• **HOW TO COMPLETE THIS TASK**:
Filter the entries below, keeping only lines with "sind".

Collected data
◆ ◆ ◆
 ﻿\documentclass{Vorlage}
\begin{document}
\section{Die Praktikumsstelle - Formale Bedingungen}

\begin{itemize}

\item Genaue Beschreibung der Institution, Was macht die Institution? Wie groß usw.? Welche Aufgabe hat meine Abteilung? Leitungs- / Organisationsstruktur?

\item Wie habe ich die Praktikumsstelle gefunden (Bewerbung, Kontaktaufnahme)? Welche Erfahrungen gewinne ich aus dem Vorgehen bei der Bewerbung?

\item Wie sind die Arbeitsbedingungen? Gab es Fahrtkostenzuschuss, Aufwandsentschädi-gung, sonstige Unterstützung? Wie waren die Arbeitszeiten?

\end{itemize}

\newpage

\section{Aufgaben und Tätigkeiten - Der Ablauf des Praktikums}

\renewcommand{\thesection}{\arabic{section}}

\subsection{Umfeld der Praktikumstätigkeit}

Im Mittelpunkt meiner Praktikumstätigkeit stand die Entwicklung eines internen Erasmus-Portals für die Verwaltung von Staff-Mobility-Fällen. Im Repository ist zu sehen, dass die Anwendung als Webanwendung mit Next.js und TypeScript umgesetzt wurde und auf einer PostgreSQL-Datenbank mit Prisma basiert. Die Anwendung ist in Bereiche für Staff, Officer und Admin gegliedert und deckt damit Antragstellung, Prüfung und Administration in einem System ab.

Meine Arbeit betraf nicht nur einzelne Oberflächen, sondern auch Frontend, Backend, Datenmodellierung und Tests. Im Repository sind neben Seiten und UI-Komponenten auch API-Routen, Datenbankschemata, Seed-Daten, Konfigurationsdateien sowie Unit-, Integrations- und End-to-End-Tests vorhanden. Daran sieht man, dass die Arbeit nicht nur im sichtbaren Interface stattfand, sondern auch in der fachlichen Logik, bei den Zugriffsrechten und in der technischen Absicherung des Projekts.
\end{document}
◆ ◆ ◆
• **EXERCISE RESPONSE**:
\item Wie sind die Arbeitsbedingungen? Gab es Fahrtkostenzuschuss, Aufwandsentschädi-gung, sonstige Unterstützung? Wie waren die Arbeitszeiten?
Meine Arbeit betraf nicht nur einzelne Oberflächen, sondern auch Frontend, Backend, Datenmodellierung und Tests. Im Repository sind neben Seiten und UI-Komponenten auch API-Routen, Datenbankschemata, Seed-Daten, Konfigurationsdateien sowie Unit-, Integrations- und End-to-End-Tests vorhanden. Daran sieht man, dass die Arbeit nicht nur im sichtbaren Interface stattfand, sondern auch in der fachlichen Logik, bei den Zugriffsrechten und in der technischen Absicherung des Projekts.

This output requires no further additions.